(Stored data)
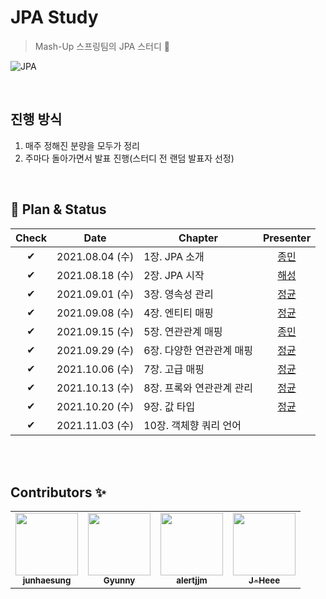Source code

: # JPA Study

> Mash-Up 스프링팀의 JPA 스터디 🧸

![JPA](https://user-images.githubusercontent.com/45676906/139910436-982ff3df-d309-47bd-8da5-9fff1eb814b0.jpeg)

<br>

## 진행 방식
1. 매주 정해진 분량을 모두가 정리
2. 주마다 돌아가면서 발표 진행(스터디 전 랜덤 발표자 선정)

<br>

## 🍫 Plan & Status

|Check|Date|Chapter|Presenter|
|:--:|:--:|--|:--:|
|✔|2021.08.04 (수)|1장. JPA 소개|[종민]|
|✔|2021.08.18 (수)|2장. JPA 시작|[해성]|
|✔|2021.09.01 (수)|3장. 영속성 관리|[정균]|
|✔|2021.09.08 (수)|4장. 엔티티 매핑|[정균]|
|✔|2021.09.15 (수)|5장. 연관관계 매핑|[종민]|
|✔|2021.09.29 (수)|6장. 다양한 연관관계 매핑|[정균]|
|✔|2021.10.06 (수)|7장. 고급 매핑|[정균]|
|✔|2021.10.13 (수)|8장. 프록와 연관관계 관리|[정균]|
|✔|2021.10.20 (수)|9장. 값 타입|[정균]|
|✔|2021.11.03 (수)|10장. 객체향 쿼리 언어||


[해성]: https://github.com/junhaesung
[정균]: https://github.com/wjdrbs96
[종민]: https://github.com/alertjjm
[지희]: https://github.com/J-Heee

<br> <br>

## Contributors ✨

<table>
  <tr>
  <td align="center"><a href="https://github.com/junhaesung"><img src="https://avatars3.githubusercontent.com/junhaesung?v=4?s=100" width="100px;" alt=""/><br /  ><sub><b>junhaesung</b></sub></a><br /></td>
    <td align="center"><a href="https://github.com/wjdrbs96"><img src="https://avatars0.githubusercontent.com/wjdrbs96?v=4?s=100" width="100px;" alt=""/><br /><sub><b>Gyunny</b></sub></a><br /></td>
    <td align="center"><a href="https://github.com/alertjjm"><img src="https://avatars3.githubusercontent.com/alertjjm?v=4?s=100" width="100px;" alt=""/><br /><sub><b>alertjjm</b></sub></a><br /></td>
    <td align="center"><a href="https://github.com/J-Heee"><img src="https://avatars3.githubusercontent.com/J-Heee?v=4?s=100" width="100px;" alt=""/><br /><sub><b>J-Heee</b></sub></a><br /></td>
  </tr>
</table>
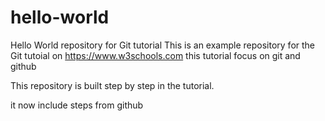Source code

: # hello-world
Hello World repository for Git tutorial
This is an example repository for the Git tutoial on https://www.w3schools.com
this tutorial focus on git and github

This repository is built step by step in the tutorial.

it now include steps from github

Activity — Print once more, exactly, the lines that start at the top of the records above and end at the line with "(수)|5장. 연관관계 매핑|[종민]|", skipping all pictures.

The completed task —
Source code

: # JPA Study

> Mash-Up 스프링팀의 JPA 스터디 🧸

![JPA](https://user-images.githubusercontent.com/45676906/139910436-982ff3df-d309-47bd-8da5-9fff1eb814b0.jpeg)

<br>

## 진행 방식
1. 매주 정해진 분량을 모두가 정리
2. 주마다 돌아가면서 발표 진행(스터디 전 랜덤 발표자 선정)

<br>

## 🍫 Plan & Status

|Check|Date|Chapter|Presenter|
|:--:|:--:|--|:--:|
|✔|2021.08.04 (수)|1장. JPA 소개|[종민]|
|✔|2021.08.18 (수)|2장. JPA 시작|[해성]|
|✔|2021.09.01 (수)|3장. 영속성 관리|[정균]|
|✔|2021.09.08 (수)|4장. 엔티티 매핑|[정균]|
|✔|2021.09.15 (수)|5장. 연관관계 매핑|[종민]|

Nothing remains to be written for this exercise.